The copy must run from the first line of the entries below through the line containing "simplemente no se", restated word for word, with pictures left out.

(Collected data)
········

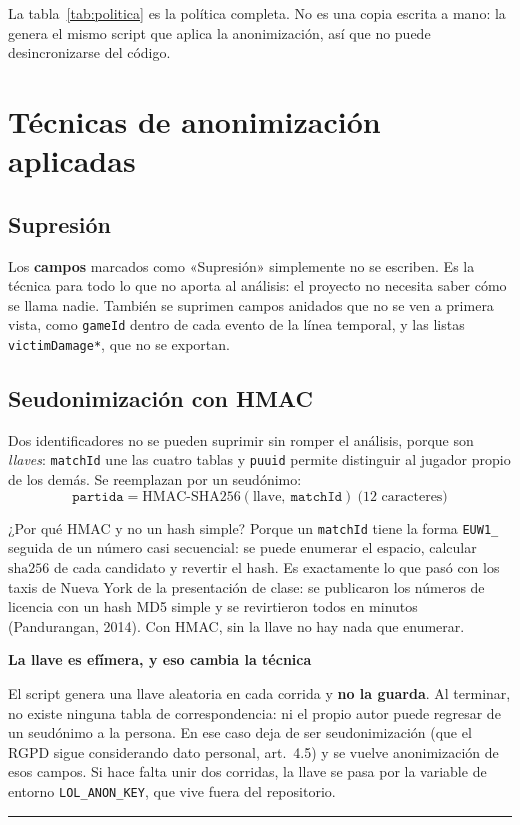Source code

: \documentclass[11pt,letterpaper]{article}
\newenvironment{respuesta}[1]
  {\par\medskip\setlength{\fboxsep}{10pt}%
   \begin{lrbox}{\cajaresp}%
   \begin{minipage}{\dimexpr\linewidth-2\fboxsep-3pt\relax}%
   \color{tinta}\textcolor{azul}{\textbf{#1}}\par\smallskip\ignorespaces}
  {\end{minipage}%
   \end{lrbox}%
   \noindent\textcolor{azul}{\rule[-\dp\cajaresp]{3pt}{\dimexpr\ht\cajaresp+\dp\cajaresp\relax}}%
   \colorbox{papel}{\usebox{\cajaresp}}\par\medskip}
\newcommand{\dato}[1]{\textbf{\textcolor{azul}{#1}}}
\begin{document}
\noindent La tabla~\ref{tab:politica} es la política completa. No es una copia
escrita a mano: la genera el mismo script que aplica la anonimización, así que no
puede desincronizarse del código.



\section{Técnicas de anonimización aplicadas}

\subsection{Supresión}
Los \dato{\nSuprimidos{} campos} marcados como «Supresión» simplemente no se
escriben. Es la técnica para todo lo que no aporta al análisis: el proyecto no
necesita saber cómo se llama nadie. También se suprimen campos anidados que no se
ven a primera vista, como \texttt{gameId} dentro de cada evento de la línea
temporal, y las listas \texttt{victimDamage*}, que no se exportan.

\subsection{Seudonimización con HMAC}
Dos identificadores no se pueden suprimir sin romper el análisis, porque son
\emph{llaves}: \texttt{matchId} une las cuatro tablas y \texttt{puuid} permite
distinguir al jugador propio de los demás. Se reemplazan por un seudónimo:
\[
  \texttt{partida} = \mathrm{HMAC\text{-}SHA256}(\text{llave},\ \texttt{matchId})\ \text{(12 caracteres)}
\]

\noindent ¿Por qué HMAC y no un hash simple? Porque un \texttt{matchId} tiene la
forma \texttt{EUW1\_} seguida de un número casi secuencial: se puede enumerar el
espacio, calcular \(\mathrm{sha256}\) de cada candidato y revertir el hash. Es
exactamente lo que pasó con los taxis de Nueva York de la presentación de clase: se
publicaron los números de licencia con un hash MD5 simple y se revirtieron todos en
minutos (Pandurangan, 2014). Con HMAC, sin la llave no hay nada que enumerar.

\begin{respuesta}{La llave es efímera, y eso cambia la técnica}
El script genera una llave aleatoria en cada corrida y \textbf{no la guarda}. Al
terminar, no existe ninguna tabla de correspondencia: ni el propio autor puede
regresar de un seudónimo a la persona. En ese caso deja de ser seudonimización
(que el RGPD sigue considerando dato personal, art.~4.5) y se vuelve anonimización
de esos campos. Si hace falta unir dos corridas, la llave se pasa por la variable
de entorno \texttt{LOL\_ANON\_KEY}, que vive fuera del repositorio.
\end{respuesta}
\end{document}
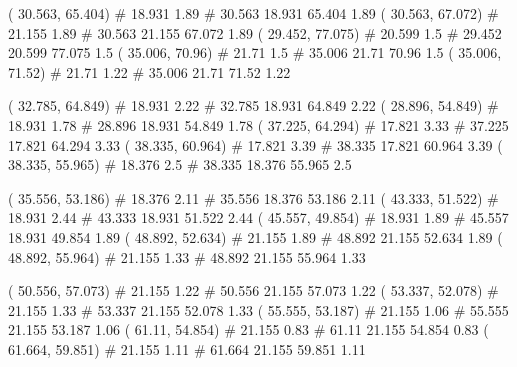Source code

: \documentclass[a4paper,openbib,10pt]{article}
\newenvironment{treegraph}{\begin{graph}}{\end{graph}}
\begin{document}
\begin{treegraph}
  ( 30.563, 65.404) #     18.931    1.89
   #    30.563    18.931    65.404    1.89
  ( 30.563, 67.072) #     21.155    1.89
   #    30.563    21.155    67.072    1.89
  ( 29.452, 77.075) #     20.599    1.5
   #    29.452    20.599    77.075    1.5
  ( 35.006, 70.96) #     21.71    1.5
   #    35.006    21.71    70.96    1.5
  ( 35.006, 71.52) #     21.71    1.22
   #    35.006    21.71    71.52    1.22

  ( 32.785, 64.849) #     18.931    2.22
   #    32.785    18.931    64.849    2.22
  ( 28.896, 54.849) #     18.931    1.78
   #    28.896    18.931    54.849    1.78
  ( 37.225, 64.294) #     17.821    3.33
   #    37.225    17.821    64.294    3.33
  ( 38.335, 60.964) #     17.821    3.39
   #    38.335    17.821    60.964    3.39
  ( 38.335, 55.965) #     18.376    2.5
   #    38.335    18.376    55.965    2.5

  ( 35.556, 53.186) #     18.376    2.11
   #    35.556    18.376    53.186    2.11
  ( 43.333, 51.522) #     18.931    2.44
   #    43.333    18.931    51.522    2.44
  ( 45.557, 49.854) #     18.931    1.89
   #    45.557    18.931    49.854    1.89
  ( 48.892, 52.634) #     21.155    1.89
   #    48.892    21.155    52.634    1.89
  ( 48.892, 55.964) #     21.155    1.33
   #    48.892    21.155    55.964    1.33

  ( 50.556, 57.073) #     21.155    1.22
   #    50.556    21.155    57.073    1.22
  ( 53.337, 52.078) #     21.155    1.33
   #    53.337    21.155    52.078    1.33
  ( 55.555, 53.187) #     21.155    1.06
   #    55.555    21.155    53.187    1.06
  ( 61.11, 54.854) #     21.155    0.83
   #    61.11    21.155    54.854    0.83
  ( 61.664, 59.851) #     21.155    1.11
   #    61.664    21.155    59.851    1.11


\end{treegraph}
\end{document}
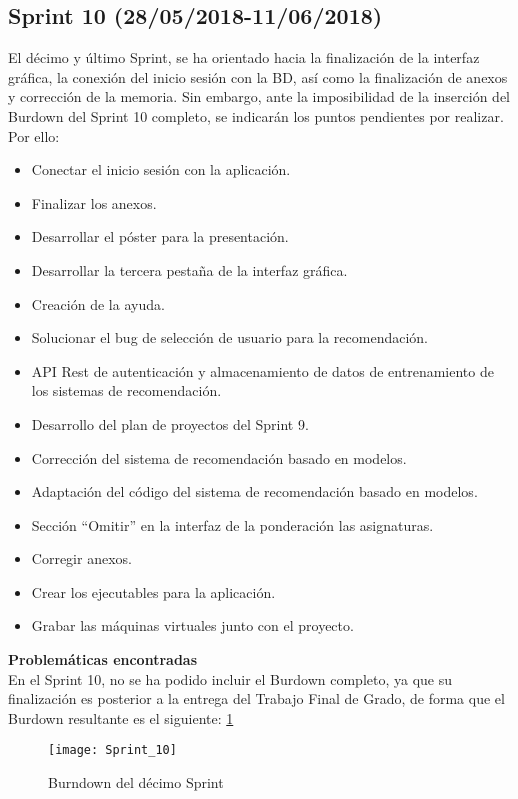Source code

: \subsection{\textbf{Sprint 10} (28/05/2018-11/06/2018) }
El décimo y último Sprint, se ha orientado hacia la finalización de la interfaz gráfica, la conexión del inicio sesión con la BD, así como la finalización de anexos y corrección de la memoria. Sin embargo, ante la imposibilidad de la inserción del Burdown del Sprint 10 completo, se indicarán los puntos pendientes por realizar. 
Por ello: 
\begin{itemize}
\item Conectar el inicio sesión con la aplicación. 
\item Finalizar los anexos. 
\item Desarrollar el póster para la presentación. 
\item Desarrollar la tercera pestaña de la interfaz gráfica. 
\item Creación de la ayuda.
\item Solucionar el bug de selección de usuario para la recomendación. 
\item API Rest de autenticación y almacenamiento de datos de entrenamiento de los sistemas de recomendación. 
\item Desarrollo del plan de proyectos del Sprint 9.
\item Corrección del sistema de recomendación basado en modelos.
\item Adaptación del código del sistema de recomendación basado en modelos. 
\item Sección ``Omitir'' en la interfaz de la ponderación las asignaturas.
\item Corregir anexos. 
\item Crear los ejecutables para la aplicación. 
\item Grabar las máquinas virtuales junto con el proyecto. 

\end{itemize}
\textbf{Problemáticas encontradas}\\En el Sprint 10, no se ha podido incluir el Burdown completo, ya que su finalización es posterior a la entrega del Trabajo Final de Grado, de forma que el Burdown resultante es el siguiente: \ref{fig:A.2.10}
\begin{figure}[h]
\centering
\texttt{[image: Sprint\_10]}
\caption{Burndown del décimo Sprint}
\label{fig:A.2.10}
\end{figure}
\\

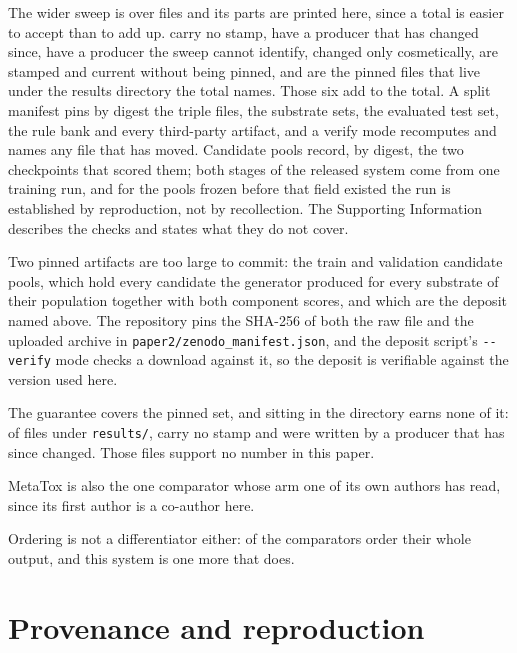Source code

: \documentclass[journal=jcisd8,manuscript=suppinfo,layout=onecolumn]{achemso}
\begin{document}
The wider sweep is over \numProvFiles{} files and its parts are printed here, since a total is
easier to accept than to add up. \numProvUnstamped{} carry no stamp, \numProvChanged{} have a
producer that has changed since, \numProvProducerunknown{} have a producer the sweep cannot
identify, \numProvCosmetic{} changed only cosmetically, \numProvCurrentunpinned{} are stamped and
current without being pinned, and \numProvPinnedinresults{} are the pinned files that live under
the results directory the total names. Those six add to the total. A split manifest pins by
digest the triple files, the substrate sets, the evaluated test set, the rule bank and every
third-party artifact, and a verify mode recomputes and names any file that has moved. Candidate
pools record, by digest, the two checkpoints that scored them; both stages of the released system
come from one training run, and for the pools frozen before that field existed the run is
established by reproduction, not by recollection. The Supporting Information describes the checks
and states
what they do not cover.

Two pinned artifacts are too large to commit: the train and validation candidate pools, which
hold every candidate the generator produced for every substrate of their population together with
both component scores, and which are the deposit named above. The repository pins the
SHA-256 of both the raw file and the uploaded archive in
\texttt{paper2/\allowbreak zenodo\_\allowbreak manifest.json}, and the deposit script's
\texttt{-{}-verify} mode checks a
download against it, so the deposit is verifiable against the version used here.

The guarantee covers the pinned set, and sitting in the directory earns none of it: of
\numProvFiles{} files under
\texttt{results/}, \numProvUnstamped{} carry no stamp and \numProvChanged{} were written by a
producer that has since changed. Those files support no number in this paper.


MetaTox is also the one comparator whose arm one of its own authors has read,
since its first author \citep{Rudik_2017} is a co-author here.

Ordering is not a
differentiator either: \numArmreturnOrderingWord{} of the \numComparatorsNWord{} comparators order
their whole output, and this system is one more that does.
\section{Provenance and reproduction}
\label{sec:si-prov}
\end{document}
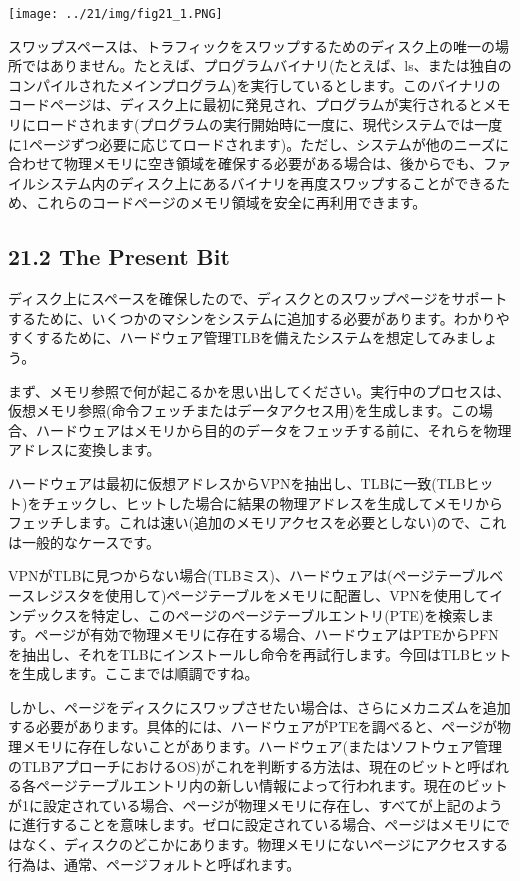 \texttt{[image: ../21/img/fig21\_1.PNG]}

スワップスペースは、トラフィックをスワップするためのディスク上の唯一の場所ではありません。たとえば、プログラムバイナリ(たとえば、ls、または独自のコンパイルされたメインプログラム)を実行しているとします。このバイナリのコードページは、ディスク上に最初に発見され、プログラムが実行されるとメモリにロードされます(プログラムの実行開始時に一度に、現代システムでは一度に1ページずつ必要に応じてロードされます)。ただし、システムが他のニーズに合わせて物理メモリに空き領域を確保する必要がある場合は、後からでも、ファイルシステム内のディスク上にあるバイナリを再度スワップすることができるため、これらのコードページのメモリ領域を安全に再利用できます。

\hypertarget{the-present-bit}{%
\subsection*{21.2 The Present Bit}\label{the-present-bit}}

ディスク上にスペースを確保したので、ディスクとのスワップページをサポートするために、いくつかのマシンをシステムに追加する必要があります。わかりやすくするために、ハードウェア管理TLBを備えたシステムを想定してみましょう。

まず、メモリ参照で何が起こるかを思い出してください。実行中のプロセスは、仮想メモリ参照(命令フェッチまたはデータアクセス用)を生成します。この場合、ハードウェアはメモリから目的のデータをフェッチする前に、それらを物理アドレスに変換します。

ハードウェアは最初に仮想アドレスからVPNを抽出し、TLBに一致(TLBヒット)をチェックし、ヒットした場合に結果の物理アドレスを生成してメモリからフェッチします。これは速い(追加のメモリアクセスを必要としない)ので、これは一般的なケースです。

VPNがTLBに見つからない場合(TLBミス)、ハードウェアは(ページテーブルベースレジスタを使用して)ページテーブルをメモリに配置し、VPNを使用してインデックスを特定し、このページのページテーブルエントリ(PTE)を検索します。ページが有効で物理メモリに存在する場合、ハードウェアはPTEからPFNを抽出し、それをTLBにインストールし命令を再試行します。今回はTLBヒットを生成します。ここまでは順調ですね。

しかし、ページをディスクにスワップさせたい場合は、さらにメカニズムを追加する必要があります。具体的には、ハードウェアがPTEを調べると、ページが物理メモリに存在しないことがあります。ハードウェア(またはソフトウェア管理のTLBアプローチにおけるOS)がこれを判断する方法は、現在のビットと呼ばれる各ページテーブルエントリ内の新しい情報によって行われます。現在のビットが1に設定されている場合、ページが物理メモリに存在し、すべてが上記のように進行することを意味します。ゼロに設定されている場合、ページはメモリにではなく、ディスクのどこかにあります。物理メモリにないページにアクセスする行為は、通常、ページフォルトと呼ばれます。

········

**RESULT FOR THIS TASK:**
Source code

: \documentclass[11pt,letterpaper]{article}
\newenvironment{respuesta}[1]
  {\par\medskip\setlength{\fboxsep}{10pt}%
   \begin{lrbox}{\cajaresp}%
   \begin{minipage}{\dimexpr\linewidth-2\fboxsep-3pt\relax}%
   \color{tinta}\textcolor{azul}{\textbf{#1}}\par\smallskip\ignorespaces}
  {\end{minipage}%
   \end{lrbox}%
   \noindent\textcolor{azul}{\rule[-\dp\cajaresp]{3pt}{\dimexpr\ht\cajaresp+\dp\cajaresp\relax}}%
   \colorbox{papel}{\usebox{\cajaresp}}\par\medskip}
\newcommand{\dato}[1]{\textbf{\textcolor{azul}{#1}}}
\begin{document}
\noindent La tabla~\ref{tab:politica} es la política completa. No es una copia
escrita a mano: la genera el mismo script que aplica la anonimización, así que no
puede desincronizarse del código.



\section{Técnicas de anonimización aplicadas}

\subsection{Supresión}
Los \dato{\nSuprimidos{} campos} marcados como «Supresión» simplemente no se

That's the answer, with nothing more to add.